Awesome
somaticfreq: knowledge-based genotyping of targetted somatic variants from the tumor BAM file
somaticfreq
allows rapid (kind of) genotyping of known somatic variants from the tumor BAM files. This facilitates to get a quick overlook of known somatic hot-spots in a matter of minutes, without spending hours on variant calling and annotation. In simple words, it fetches nucleotide frequencies of known somatic hotspots and prioritizes them based on allele frequency. Output includes a browsable/sharable HTML report of candidate variants (an example). See below for data sources.
Installation:
Clone the repository and run make
. Requires htslib.
git clone https://github.com/PoisonAlien/somaticfreq
cd somaticfreq
make
Usage:
somaticfreq
takes a tsv file of known somatic variants and a BAM file as input.
$ somaticreq
somaticfreq: A tool to extract nucleotide counts/variant allele frequencies
of targeted (somatic) variants from the BAM file
USAGE:
somaticfreq [OPTIONS] <loci> <bam>
e.g; somaticfreq cancerhotspots_v2_GRCh37.tsv Tumor.bam
OPTIONS:
-f Indexed fasta file. If provided, extracts and adds reference base to the output tsv
-q Mapping quality threshold. Default 10 [Read filter]
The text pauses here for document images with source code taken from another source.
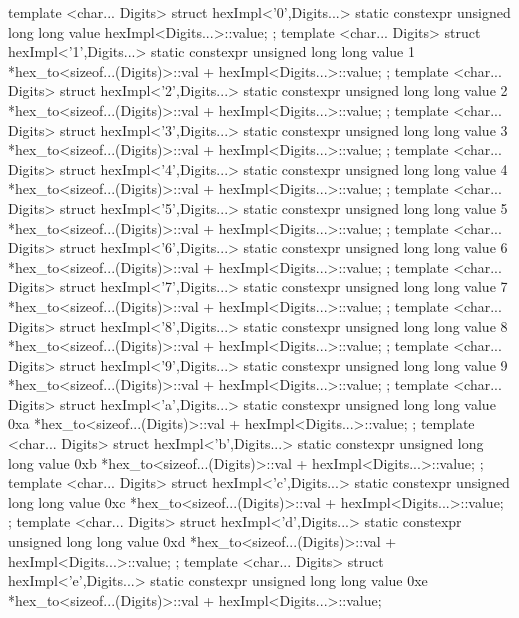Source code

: \documentclass[ebook,11pt,article]{memoir}
\begin{document}
\begin{codeblock}
{{{{template <char... Digits>
struct hexImpl<'0',Digits...>{
	static constexpr unsigned long long value{ hexImpl<Digits...>::value};
};
template <char... Digits>
struct hexImpl<'1',Digits...>{
	static constexpr unsigned long long value{ 1 *hex_to<sizeof...(Digits)>::val
						    + hexImpl<Digits...>::value};
};
template <char... Digits>
struct hexImpl<'2',Digits...>{
	static constexpr unsigned long long value{ 2 *hex_to<sizeof...(Digits)>::val
						    + hexImpl<Digits...>::value};
};
template <char... Digits>
struct hexImpl<'3',Digits...>{
	static constexpr unsigned long long value{ 3 *hex_to<sizeof...(Digits)>::val
						    + hexImpl<Digits...>::value};
};
template <char... Digits>
struct hexImpl<'4',Digits...>{
	static constexpr unsigned long long value{ 4 *hex_to<sizeof...(Digits)>::val
						    + hexImpl<Digits...>::value};
};
template <char... Digits>
struct hexImpl<'5',Digits...>{
	static constexpr unsigned long long value{ 5 *hex_to<sizeof...(Digits)>::val
						    + hexImpl<Digits...>::value};
};
template <char... Digits>
struct hexImpl<'6',Digits...>{
	static constexpr unsigned long long value{ 6 *hex_to<sizeof...(Digits)>::val
						    + hexImpl<Digits...>::value};
};
template <char... Digits>
struct hexImpl<'7',Digits...>{
	static constexpr unsigned long long value{ 7 *hex_to<sizeof...(Digits)>::val
						    + hexImpl<Digits...>::value};
};
template <char... Digits>
struct hexImpl<'8',Digits...>{
	static constexpr unsigned long long value{ 8 *hex_to<sizeof...(Digits)>::val
						    + hexImpl<Digits...>::value};
};
template <char... Digits>
struct hexImpl<'9',Digits...>{
	static constexpr unsigned long long value{ 9 *hex_to<sizeof...(Digits)>::val
						   + hexImpl<Digits...>::value};
};
template <char... Digits>
struct hexImpl<'a',Digits...>{
	static constexpr unsigned long long value{ 0xa *hex_to<sizeof...(Digits)>::val  
						   + hexImpl<Digits...>::value};
};
template <char... Digits>
struct hexImpl<'b',Digits...>{
	static constexpr unsigned long long value{ 0xb *hex_to<sizeof...(Digits)>::val
						   + hexImpl<Digits...>::value};
};
template <char... Digits>
struct hexImpl<'c',Digits...>{
	static constexpr unsigned long long value{ 0xc *hex_to<sizeof...(Digits)>::val
						   + hexImpl<Digits...>::value};
};
template <char... Digits>
struct hexImpl<'d',Digits...>{
	static constexpr unsigned long long value{ 0xd *hex_to<sizeof...(Digits)>::val
						   + hexImpl<Digits...>::value};
};
template <char... Digits>
struct hexImpl<'e',Digits...>{
	static constexpr unsigned long long value{ 0xe *hex_to<sizeof...(Digits)>::val
						   + hexImpl<Digits...>::value};
}}}}}
\end{codeblock}
\end{document}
-F Exclude reads with FLAGS >= INT. Default 1024 (i.e, read is PCR or optical duplicate) [Read filter]
-v VAF threshold. Default 0.05 [Variant filter]
-d Depth of coverage threshold. Default 30 [Variant filter]
-t Min. number of reads supporting tumor allele. Default 8 [Variant filter]
-o Output file basename. Default parses from basename of BAM file
ARGS:
<loci> variant file
<bam> Indexed BAM file
OUPUT:
<output>.html A browsable html report of variants post filtering
<output>.tsv TSV file with nucletide counts and VAF for all variants
Example:
$ somaticfreq data/cancerhotspots_v2_GRCh37.tsv Tumor.bam
Output
Output includes a browsable HTML file with variants passing the VAF/read depth filters and, a TSV file including nucleotide counts of all variants analyzed.
- Example report from a metastatic breast cancer sample
Data sources:
- Known cancerhotspots are included as a part of this repository for both GRCh37 and GRCh38 assemblies (3180 variants). This should be sufficient and cover most of the known driver genes/events.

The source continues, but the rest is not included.